- [Plain-text document sources]:
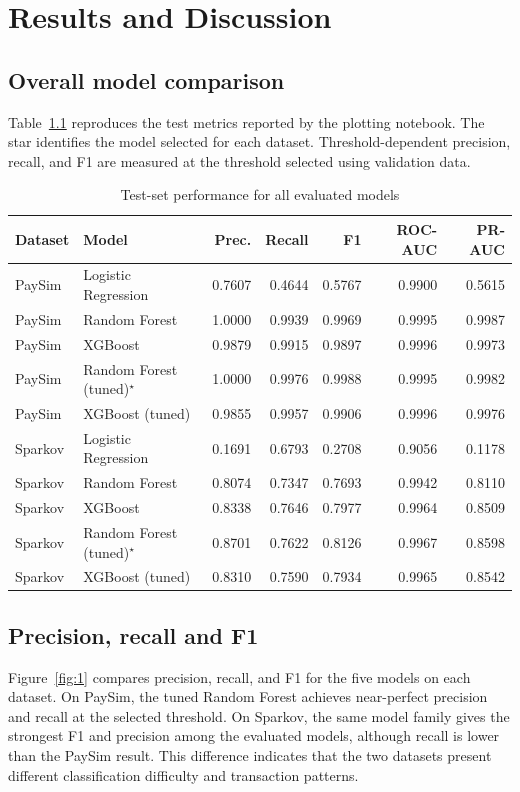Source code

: \documentclass[12pt,a4paper]{report}
\begin{document}
\chapter{Results and Discussion}
\section{Overall model comparison}
Table~\ref{tab:results} reproduces the test metrics reported by the plotting notebook. The star identifies the model selected for each dataset. Threshold-dependent precision, recall, and F1 are measured at the threshold selected using validation data.

\begin{table}[H]
\centering
\caption{Test-set performance for all evaluated models}
\label{tab:results}
\small
\begin{tabular}{llrrrrr}
\toprule
\textbf{Dataset} & \textbf{Model} & \textbf{Prec.} & \textbf{Recall} & \textbf{F1} & \textbf{ROC-AUC} & \textbf{PR-AUC}\\
\midrule
PaySim & Logistic Regression & 0.7607 & 0.4644 & 0.5767 & 0.9900 & 0.5615\\
PaySim & Random Forest & 1.0000 & 0.9939 & 0.9969 & 0.9995 & 0.9987\\
PaySim & XGBoost & 0.9879 & 0.9915 & 0.9897 & 0.9996 & 0.9973\\
PaySim & Random Forest (tuned)$^\star$ & 1.0000 & 0.9976 & 0.9988 & 0.9995 & 0.9982\\
PaySim & XGBoost (tuned) & 0.9855 & 0.9957 & 0.9906 & 0.9996 & 0.9976\\
\midrule
Sparkov & Logistic Regression & 0.1691 & 0.6793 & 0.2708 & 0.9056 & 0.1178\\
Sparkov & Random Forest & 0.8074 & 0.7347 & 0.7693 & 0.9942 & 0.8110\\
Sparkov & XGBoost & 0.8338 & 0.7646 & 0.7977 & 0.9964 & 0.8509\\
Sparkov & Random Forest (tuned)$^\star$ & 0.8701 & 0.7622 & 0.8126 & 0.9967 & 0.8598\\
Sparkov & XGBoost (tuned) & 0.8310 & 0.7590 & 0.7934 & 0.9965 & 0.8542\\
\bottomrule
\end{tabular}
\end{table}

\section{Precision, recall and F1}
Figure~\ref{fig:1} compares precision, recall, and F1 for the five models on each dataset. On PaySim, the tuned Random Forest achieves near-perfect precision and recall at the selected threshold. On Sparkov, the same model family gives the strongest F1 and precision among the evaluated models, although recall is lower than the PaySim result. This difference indicates that the two datasets present different classification difficulty and transaction patterns.
\end{document}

- [EXERCISE AIM]: Where a line above contains the string "evaluated", copy that line.

- [SOLVED PROBLEM]:
\caption{Test-set performance for all evaluated models}
Figure~\ref{fig:1} compares precision, recall, and F1 for the five models on each dataset. On PaySim, the tuned Random Forest achieves near-perfect precision and recall at the selected threshold. On Sparkov, the same model family gives the strongest F1 and precision among the evaluated models, although recall is lower than the PaySim result. This difference indicates that the two datasets present different classification difficulty and transaction patterns.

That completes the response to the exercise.